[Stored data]
_ _ _

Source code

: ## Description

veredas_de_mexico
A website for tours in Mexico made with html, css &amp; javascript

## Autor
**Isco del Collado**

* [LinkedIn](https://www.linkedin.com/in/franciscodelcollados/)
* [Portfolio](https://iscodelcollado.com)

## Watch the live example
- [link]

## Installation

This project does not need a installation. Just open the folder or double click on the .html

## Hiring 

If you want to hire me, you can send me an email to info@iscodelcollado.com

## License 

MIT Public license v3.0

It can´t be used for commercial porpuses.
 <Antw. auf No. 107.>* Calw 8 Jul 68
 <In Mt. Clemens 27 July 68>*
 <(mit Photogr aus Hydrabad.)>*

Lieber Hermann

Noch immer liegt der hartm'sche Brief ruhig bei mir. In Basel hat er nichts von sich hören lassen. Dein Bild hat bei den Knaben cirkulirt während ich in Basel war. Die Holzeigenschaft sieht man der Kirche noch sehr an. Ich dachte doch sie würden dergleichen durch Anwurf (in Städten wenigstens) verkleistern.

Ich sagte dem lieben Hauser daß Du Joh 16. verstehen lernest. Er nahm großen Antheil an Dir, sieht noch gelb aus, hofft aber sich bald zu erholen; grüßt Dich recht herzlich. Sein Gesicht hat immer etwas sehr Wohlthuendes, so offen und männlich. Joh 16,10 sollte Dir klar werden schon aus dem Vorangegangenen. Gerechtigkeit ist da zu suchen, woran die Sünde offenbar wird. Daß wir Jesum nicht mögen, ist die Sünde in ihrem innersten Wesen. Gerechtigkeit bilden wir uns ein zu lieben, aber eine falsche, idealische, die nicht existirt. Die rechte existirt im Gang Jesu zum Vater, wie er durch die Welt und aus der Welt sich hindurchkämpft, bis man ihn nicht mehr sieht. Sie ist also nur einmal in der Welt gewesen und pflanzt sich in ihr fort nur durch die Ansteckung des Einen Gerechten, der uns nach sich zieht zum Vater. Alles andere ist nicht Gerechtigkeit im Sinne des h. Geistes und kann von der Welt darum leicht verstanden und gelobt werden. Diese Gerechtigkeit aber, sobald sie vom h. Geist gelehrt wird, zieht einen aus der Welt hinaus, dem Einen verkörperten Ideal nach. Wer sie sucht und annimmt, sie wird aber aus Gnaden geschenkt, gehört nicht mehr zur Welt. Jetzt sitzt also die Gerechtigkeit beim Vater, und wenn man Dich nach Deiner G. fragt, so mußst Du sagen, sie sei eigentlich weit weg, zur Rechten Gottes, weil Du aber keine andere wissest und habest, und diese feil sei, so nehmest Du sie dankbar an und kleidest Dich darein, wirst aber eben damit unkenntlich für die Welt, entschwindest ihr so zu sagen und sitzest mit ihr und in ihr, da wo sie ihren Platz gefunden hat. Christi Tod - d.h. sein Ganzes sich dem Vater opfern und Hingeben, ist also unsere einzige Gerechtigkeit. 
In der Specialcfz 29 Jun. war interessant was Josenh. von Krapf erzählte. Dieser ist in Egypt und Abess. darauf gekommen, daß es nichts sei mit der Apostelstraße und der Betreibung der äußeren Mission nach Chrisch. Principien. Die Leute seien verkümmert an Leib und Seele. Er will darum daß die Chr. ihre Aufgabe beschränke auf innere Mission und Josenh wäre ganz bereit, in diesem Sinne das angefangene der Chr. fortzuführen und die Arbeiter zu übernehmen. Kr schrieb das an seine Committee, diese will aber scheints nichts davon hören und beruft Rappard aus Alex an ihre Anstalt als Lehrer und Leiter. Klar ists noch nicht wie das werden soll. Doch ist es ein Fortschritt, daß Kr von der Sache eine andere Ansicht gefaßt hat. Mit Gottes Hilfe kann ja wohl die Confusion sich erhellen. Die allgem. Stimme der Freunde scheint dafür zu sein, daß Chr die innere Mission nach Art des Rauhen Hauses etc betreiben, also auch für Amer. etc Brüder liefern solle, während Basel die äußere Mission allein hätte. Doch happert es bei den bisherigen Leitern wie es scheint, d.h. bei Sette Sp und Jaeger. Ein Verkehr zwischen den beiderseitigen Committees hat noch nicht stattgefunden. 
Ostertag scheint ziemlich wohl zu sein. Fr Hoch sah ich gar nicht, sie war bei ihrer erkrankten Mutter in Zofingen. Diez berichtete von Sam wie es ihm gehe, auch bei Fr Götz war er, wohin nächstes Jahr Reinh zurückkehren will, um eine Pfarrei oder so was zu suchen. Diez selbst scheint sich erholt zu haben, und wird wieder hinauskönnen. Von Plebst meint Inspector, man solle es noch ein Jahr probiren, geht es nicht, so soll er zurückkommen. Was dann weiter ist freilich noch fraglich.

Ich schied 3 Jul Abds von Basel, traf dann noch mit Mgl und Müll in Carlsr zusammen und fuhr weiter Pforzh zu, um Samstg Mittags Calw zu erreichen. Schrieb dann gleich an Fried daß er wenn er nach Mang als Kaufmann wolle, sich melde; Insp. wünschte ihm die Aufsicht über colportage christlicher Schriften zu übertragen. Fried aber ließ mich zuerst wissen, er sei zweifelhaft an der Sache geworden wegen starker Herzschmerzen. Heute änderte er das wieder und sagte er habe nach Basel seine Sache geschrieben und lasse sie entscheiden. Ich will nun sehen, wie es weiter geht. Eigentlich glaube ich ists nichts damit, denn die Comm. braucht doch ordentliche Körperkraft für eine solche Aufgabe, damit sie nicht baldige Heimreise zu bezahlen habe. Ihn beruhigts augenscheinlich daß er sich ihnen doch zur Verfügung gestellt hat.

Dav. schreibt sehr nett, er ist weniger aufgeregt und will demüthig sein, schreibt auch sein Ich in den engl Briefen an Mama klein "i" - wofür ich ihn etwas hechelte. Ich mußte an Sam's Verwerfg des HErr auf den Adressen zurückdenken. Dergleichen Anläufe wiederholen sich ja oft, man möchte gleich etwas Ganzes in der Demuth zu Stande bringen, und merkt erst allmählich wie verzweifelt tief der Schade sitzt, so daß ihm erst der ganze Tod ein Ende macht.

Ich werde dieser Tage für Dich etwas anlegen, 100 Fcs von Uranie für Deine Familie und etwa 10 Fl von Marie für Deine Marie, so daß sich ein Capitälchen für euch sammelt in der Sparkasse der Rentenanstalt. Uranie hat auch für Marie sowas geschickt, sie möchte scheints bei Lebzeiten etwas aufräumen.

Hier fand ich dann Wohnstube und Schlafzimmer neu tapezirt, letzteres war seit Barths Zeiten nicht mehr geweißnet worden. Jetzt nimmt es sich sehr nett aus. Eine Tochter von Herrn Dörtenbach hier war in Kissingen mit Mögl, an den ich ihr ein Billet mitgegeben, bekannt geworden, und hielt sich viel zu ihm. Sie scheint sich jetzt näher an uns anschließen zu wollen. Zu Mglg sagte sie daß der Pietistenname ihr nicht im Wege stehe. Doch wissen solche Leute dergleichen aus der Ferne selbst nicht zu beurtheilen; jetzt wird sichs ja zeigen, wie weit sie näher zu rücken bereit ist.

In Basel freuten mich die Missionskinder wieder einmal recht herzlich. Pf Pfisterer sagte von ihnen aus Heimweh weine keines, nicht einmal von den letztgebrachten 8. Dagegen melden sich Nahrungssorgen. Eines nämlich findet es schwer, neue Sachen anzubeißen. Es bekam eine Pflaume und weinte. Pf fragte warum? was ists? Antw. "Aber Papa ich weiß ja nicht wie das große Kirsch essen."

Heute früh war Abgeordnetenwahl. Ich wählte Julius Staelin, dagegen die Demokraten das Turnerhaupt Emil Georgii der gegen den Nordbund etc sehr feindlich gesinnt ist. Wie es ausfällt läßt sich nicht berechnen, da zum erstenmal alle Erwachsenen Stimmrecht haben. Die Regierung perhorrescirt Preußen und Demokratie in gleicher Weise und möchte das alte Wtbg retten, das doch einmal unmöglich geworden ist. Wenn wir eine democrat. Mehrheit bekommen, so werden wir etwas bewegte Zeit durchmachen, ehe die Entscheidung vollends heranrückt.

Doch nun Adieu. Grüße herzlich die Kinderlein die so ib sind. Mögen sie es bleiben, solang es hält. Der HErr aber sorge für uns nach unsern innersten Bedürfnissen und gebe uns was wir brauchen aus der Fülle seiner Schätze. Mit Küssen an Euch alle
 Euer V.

_ _ _

What is needed is every line from the beginning of the data up to and including the line with "Noch immer liegt", given again word for word.

### RESPONSE BOX
Source code

: ## Description

veredas_de_mexico
A website for tours in Mexico made with html, css &amp; javascript

## Autor
**Isco del Collado**

* [LinkedIn](https://www.linkedin.com/in/franciscodelcollados/)
* [Portfolio](https://iscodelcollado.com)

## Watch the live example
- [link]

## Installation

This project does not need a installation. Just open the folder or double click on the .html

## Hiring 

If you want to hire me, you can send me an email to info@iscodelcollado.com

## License 

MIT Public license v3.0

It can´t be used for commercial porpuses.
 <Antw. auf No. 107.>* Calw 8 Jul 68
 <In Mt. Clemens 27 July 68>*
 <(mit Photogr aus Hydrabad.)>*

Lieber Hermann

Noch immer liegt der hartm'sche Brief ruhig bei mir. In Basel hat er nichts von sich hören lassen. Dein Bild hat bei den Knaben cirkulirt während ich in Basel war. Die Holzeigenschaft sieht man der Kirche noch sehr an. Ich dachte doch sie würden dergleichen durch Anwurf (in Städten wenigstens) verkleistern.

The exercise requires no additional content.